**PROBLEM REQUIREMENTS:**
If a line in the records below contains the word "Active", copy it.

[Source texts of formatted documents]
......

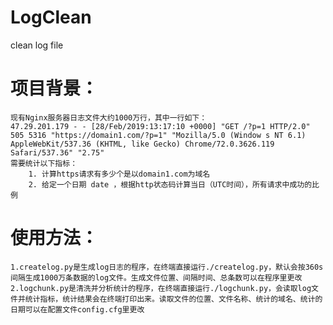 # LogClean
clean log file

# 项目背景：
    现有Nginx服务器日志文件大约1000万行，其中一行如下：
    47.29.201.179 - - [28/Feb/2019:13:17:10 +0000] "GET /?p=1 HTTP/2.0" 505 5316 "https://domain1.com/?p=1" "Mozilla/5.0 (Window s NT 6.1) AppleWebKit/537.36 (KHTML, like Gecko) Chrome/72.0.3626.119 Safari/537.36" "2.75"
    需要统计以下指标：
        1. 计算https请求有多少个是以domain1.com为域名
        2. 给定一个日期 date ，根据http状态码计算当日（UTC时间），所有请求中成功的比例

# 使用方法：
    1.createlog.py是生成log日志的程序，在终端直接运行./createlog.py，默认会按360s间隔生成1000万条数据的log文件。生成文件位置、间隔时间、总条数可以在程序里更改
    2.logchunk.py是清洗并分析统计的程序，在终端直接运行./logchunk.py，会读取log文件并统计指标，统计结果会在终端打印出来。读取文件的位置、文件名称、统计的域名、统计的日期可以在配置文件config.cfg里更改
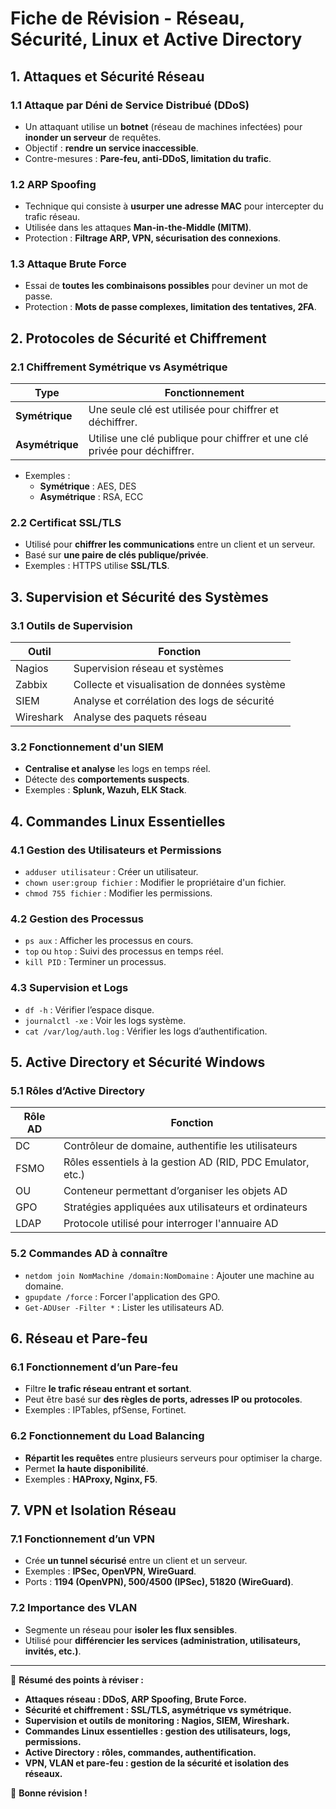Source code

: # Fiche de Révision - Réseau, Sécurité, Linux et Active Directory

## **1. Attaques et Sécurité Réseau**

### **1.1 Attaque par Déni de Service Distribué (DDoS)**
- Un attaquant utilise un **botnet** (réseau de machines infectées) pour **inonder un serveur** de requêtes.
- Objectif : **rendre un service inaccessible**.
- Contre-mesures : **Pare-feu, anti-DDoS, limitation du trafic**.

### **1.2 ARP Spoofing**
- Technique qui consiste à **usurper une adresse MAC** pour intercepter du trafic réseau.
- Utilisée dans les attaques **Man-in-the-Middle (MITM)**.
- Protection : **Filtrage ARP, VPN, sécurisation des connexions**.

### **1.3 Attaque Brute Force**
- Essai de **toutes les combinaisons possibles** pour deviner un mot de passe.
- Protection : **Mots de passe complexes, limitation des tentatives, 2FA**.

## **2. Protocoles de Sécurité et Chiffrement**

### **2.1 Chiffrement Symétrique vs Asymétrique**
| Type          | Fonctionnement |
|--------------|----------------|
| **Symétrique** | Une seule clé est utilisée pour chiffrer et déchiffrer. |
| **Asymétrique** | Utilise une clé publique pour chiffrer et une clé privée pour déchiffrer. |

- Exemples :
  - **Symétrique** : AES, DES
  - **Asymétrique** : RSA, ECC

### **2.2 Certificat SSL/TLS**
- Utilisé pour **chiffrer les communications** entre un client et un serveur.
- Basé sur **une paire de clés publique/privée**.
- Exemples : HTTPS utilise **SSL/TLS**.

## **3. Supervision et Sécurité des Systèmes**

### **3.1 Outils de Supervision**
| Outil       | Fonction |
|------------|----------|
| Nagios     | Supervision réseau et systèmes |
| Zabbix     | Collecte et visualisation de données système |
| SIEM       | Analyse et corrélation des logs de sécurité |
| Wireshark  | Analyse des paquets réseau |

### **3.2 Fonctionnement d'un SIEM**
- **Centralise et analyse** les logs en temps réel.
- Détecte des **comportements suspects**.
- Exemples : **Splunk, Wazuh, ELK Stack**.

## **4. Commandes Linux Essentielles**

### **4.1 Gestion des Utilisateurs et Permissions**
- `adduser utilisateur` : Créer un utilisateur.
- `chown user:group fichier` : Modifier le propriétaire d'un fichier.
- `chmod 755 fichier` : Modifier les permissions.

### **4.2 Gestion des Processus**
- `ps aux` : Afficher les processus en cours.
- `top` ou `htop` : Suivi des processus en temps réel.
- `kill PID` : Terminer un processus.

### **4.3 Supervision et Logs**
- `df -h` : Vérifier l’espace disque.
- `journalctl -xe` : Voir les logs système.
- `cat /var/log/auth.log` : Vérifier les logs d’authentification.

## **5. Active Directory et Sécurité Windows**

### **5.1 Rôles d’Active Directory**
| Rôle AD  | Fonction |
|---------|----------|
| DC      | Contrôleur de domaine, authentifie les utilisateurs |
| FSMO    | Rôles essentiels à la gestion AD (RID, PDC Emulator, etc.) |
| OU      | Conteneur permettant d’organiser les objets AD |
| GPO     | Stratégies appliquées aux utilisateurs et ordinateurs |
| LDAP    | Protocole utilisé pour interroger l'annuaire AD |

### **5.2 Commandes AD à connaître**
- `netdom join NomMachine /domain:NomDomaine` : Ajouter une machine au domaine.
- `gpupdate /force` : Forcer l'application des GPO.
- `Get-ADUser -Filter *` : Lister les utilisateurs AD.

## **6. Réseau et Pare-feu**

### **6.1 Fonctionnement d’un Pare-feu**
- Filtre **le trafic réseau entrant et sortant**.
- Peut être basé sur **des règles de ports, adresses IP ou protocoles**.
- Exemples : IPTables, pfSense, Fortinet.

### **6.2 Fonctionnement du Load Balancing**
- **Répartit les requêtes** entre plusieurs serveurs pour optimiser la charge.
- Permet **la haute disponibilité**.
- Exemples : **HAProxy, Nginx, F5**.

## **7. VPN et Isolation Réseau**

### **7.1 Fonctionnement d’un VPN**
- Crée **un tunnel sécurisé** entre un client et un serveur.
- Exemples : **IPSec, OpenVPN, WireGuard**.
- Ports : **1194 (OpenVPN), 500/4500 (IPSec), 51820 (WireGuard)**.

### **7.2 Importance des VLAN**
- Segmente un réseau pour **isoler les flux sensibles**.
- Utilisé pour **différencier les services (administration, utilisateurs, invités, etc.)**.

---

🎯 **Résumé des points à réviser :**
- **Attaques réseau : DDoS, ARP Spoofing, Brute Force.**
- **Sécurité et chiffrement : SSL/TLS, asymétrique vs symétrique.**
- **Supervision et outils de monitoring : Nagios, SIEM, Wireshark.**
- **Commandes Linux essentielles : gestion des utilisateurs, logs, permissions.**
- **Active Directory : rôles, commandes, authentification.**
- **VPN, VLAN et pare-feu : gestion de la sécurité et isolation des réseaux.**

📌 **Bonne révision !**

......

**WRITTEN RESPONSE:**
: # Fiche de Révision - Réseau, Sécurité, Linux et Active Directory
## **5. Active Directory et Sécurité Windows**
### **5.1 Rôles d’Active Directory**
- **Active Directory : rôles, commandes, authentification.**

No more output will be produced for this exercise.